新型ネットワークカメラに見るシャープの「本気」

エンタープライズ セキュリティ

新型ネットワークカメラ「QG-B20C」。1型CMOSセンサーを搭載し、4K3K(4,064×3,048ピクセル/最大15fps)の高解像度を実現している(撮影:防犯システム取材班)
  • 新型ネットワークカメラ「QG-B20C」。1型CMOSセンサーを搭載し、4K3K(4,064×3,048ピクセル/最大15fps)の高解像度を実現している(撮影:防犯システム取材班)
  • 「QG-B20C」で撮影した実際の映像。この映像を元に任意のエリアを切り出し、補正して表示したり、多分割表示することもできる(撮影:防犯システム取材班)
  • 「QG-B20C」の画像解析機能の1つである行列検知のデモ。店舗や商業施設でのマーケティング活用が可能だ(撮影:防犯システム取材班)
  • 防災や街頭防犯を想定して、LED照明や電源ボックス、無線LANアクセスポイントなどと組み合わせた展示(撮影:防犯システム取材班)
 シャープは、東京ビッグサイトで11日まで開催されている「SECURITY SHOW 2016」にて、先だってプレスリリースを発表した4K3K対応の新型ネットワークカメラ「QG-B20C」の実機を使ったデモ展示を行った。

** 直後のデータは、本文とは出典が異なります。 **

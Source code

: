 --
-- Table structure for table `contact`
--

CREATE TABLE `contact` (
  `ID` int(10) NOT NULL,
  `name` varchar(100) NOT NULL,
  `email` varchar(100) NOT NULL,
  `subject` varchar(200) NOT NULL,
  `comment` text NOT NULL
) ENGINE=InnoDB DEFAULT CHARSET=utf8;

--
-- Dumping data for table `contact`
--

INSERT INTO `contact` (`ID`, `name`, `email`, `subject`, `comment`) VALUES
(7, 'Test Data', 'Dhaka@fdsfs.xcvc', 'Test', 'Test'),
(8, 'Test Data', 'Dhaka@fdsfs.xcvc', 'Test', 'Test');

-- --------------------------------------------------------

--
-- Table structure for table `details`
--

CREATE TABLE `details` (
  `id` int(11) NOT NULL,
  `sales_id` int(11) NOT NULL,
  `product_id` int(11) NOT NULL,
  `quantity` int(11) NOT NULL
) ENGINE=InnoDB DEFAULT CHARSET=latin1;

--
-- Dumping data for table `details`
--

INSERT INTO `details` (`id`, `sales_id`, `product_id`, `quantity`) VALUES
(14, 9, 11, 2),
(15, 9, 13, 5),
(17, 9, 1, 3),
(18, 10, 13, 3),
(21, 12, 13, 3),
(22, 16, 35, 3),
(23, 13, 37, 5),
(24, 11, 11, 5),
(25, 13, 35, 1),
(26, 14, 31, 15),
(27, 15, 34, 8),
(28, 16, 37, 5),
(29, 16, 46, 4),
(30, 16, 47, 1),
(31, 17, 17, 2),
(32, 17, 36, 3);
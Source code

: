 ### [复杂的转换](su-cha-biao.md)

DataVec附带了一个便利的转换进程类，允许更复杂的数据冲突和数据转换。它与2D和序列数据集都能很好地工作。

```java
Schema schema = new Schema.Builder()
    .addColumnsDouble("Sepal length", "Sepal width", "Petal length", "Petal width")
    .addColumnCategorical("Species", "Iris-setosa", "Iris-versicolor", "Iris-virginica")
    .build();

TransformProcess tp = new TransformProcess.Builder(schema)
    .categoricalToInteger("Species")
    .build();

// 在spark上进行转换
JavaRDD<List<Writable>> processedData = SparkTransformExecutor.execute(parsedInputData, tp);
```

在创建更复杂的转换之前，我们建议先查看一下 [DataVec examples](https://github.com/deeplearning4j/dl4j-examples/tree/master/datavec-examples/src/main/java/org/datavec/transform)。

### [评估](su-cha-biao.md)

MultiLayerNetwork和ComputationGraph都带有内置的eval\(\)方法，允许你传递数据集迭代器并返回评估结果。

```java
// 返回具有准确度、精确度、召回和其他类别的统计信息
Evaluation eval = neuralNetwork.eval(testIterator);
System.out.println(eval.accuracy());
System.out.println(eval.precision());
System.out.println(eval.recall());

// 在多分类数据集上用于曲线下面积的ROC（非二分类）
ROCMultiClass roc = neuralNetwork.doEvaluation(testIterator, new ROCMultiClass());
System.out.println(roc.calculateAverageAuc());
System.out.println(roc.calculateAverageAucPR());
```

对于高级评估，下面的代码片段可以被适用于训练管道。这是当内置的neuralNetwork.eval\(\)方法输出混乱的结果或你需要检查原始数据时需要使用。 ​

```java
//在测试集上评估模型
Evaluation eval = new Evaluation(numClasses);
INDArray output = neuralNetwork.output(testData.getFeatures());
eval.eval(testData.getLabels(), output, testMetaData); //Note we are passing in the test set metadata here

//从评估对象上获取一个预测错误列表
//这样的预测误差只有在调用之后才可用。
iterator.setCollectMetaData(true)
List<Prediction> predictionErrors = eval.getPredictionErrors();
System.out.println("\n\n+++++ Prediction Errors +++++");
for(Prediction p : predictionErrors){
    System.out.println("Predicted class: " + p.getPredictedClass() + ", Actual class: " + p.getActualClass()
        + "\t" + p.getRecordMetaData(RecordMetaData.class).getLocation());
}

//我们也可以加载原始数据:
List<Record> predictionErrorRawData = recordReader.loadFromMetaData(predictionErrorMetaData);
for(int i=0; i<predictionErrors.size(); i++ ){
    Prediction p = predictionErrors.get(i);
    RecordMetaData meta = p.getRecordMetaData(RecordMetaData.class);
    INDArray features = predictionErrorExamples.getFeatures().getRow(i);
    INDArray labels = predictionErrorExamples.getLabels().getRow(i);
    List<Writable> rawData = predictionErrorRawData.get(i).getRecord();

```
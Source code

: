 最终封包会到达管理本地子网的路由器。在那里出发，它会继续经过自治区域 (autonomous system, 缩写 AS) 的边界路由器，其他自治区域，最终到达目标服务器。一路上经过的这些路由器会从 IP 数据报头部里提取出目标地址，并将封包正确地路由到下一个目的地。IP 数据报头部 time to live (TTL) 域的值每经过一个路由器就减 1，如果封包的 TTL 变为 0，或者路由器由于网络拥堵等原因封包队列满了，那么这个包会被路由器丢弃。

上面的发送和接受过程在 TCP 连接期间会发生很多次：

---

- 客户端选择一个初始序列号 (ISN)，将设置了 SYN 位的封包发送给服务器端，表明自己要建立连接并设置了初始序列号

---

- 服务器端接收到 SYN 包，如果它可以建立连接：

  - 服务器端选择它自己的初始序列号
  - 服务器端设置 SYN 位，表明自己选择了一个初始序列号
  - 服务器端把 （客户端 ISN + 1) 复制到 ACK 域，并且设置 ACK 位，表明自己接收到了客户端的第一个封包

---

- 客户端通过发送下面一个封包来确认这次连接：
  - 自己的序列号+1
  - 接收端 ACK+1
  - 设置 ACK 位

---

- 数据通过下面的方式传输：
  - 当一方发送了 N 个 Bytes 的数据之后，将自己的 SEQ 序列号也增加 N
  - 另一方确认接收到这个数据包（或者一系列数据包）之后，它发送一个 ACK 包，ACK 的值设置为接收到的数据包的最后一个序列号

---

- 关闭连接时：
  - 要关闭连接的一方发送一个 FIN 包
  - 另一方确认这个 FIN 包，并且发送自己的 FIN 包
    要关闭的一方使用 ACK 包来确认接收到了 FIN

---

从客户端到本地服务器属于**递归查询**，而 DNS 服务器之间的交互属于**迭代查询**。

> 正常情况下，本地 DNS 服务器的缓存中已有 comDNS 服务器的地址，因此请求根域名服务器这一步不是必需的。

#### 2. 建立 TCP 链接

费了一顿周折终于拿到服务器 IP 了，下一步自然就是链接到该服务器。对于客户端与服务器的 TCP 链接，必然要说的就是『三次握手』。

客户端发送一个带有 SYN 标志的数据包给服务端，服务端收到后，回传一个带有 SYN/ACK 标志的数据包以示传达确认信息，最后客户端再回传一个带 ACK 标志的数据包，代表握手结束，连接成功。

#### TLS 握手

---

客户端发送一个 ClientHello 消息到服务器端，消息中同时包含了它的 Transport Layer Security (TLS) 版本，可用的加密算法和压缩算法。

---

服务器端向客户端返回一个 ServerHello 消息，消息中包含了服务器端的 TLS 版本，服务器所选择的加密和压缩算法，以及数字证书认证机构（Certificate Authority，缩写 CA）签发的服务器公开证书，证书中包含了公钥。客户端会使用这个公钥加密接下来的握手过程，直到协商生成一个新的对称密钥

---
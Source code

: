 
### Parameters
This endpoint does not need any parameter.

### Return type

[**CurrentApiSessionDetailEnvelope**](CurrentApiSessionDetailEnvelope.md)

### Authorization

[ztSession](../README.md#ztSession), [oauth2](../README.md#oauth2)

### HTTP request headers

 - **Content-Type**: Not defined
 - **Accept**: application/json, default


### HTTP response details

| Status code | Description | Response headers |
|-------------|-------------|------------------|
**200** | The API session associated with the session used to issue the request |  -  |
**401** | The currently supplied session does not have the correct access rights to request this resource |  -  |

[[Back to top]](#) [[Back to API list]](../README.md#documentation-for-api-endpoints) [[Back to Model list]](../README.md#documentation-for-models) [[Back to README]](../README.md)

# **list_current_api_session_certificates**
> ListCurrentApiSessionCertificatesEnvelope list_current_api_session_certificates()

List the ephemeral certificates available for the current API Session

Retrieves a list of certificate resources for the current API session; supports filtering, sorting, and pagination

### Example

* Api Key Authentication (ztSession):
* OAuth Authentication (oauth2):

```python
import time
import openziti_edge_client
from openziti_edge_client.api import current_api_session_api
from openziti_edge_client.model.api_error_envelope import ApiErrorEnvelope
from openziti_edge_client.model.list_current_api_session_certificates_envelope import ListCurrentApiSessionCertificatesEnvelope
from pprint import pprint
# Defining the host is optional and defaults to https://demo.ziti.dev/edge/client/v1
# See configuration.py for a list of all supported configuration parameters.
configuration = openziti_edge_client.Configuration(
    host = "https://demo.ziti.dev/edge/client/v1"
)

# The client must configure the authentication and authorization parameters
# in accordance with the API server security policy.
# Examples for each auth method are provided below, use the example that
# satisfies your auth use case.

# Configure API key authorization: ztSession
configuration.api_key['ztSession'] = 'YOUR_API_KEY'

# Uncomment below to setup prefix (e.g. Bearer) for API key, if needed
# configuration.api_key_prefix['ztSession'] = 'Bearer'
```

 シャープはこれまで映像監視市場においては、OEM製品を中心に扱ってきたが、今回発表した「QG-B20C」は、自社ブランド、自社開発による初のネットワークカメラとなり、フラッグシップ機と呼べる性能を搭載した製品となる。

 例えば、「4K3K」(12メガピクセル)の解像度。そもそも全方位カメラは、球体状(フィッシュアイ)の映像から切り出し、歪みを補正して表示するという使い方が多く、もととなる球体状の映像の解像度が大きければ、切り出した画像も相対的に高解像度となる。そのため、同製品の場合はフルHD対応の全方位カメラなどと比べると、より広範囲の全方位監視を実現。

 また、無線LANやPoE+に対応しているため、LANケーブルの取り回しが難しい場所や、電源工事が難しい場所への設置にも柔軟に対応。関連製品の無線LANアクセスポイント「QX-C300」と連携させれば、通信インフラの未整備エリアや建設現場・イベント会場などでも利用できるようになる。

 さらに侵入検知や置き去り・持ち去り検知、人数カウント、行列検知といった画像解析機能をカメラ自体に搭載しているため、NVRなどのレコーダー機器を介することなく、高度な映像監視やマーケティング活用が可能だ。

 ちなみに映像の保存に関しては、カメラ本体にSDメモリーカード(SDHC/SDXCにも対応)スロットを3つ揃えているので、基本的にはレコーダーいらずの運用も行える。

 シャープといえば「白物家電」というイメージがあるが、現在、市場拡大を目指し、ビジネスユーザー向けの製品の開発を進めており、今回のネットワークカメラの発売もそうした取り組みの1つだと、対応してくれた説明員は語っていた。

 また、同製品の工場となるのは、スマートフォンやタブレットなどの開発・製造を手掛ける広島工場ということもあり、それらの技術ノウハウなども活用していきたいと話していた。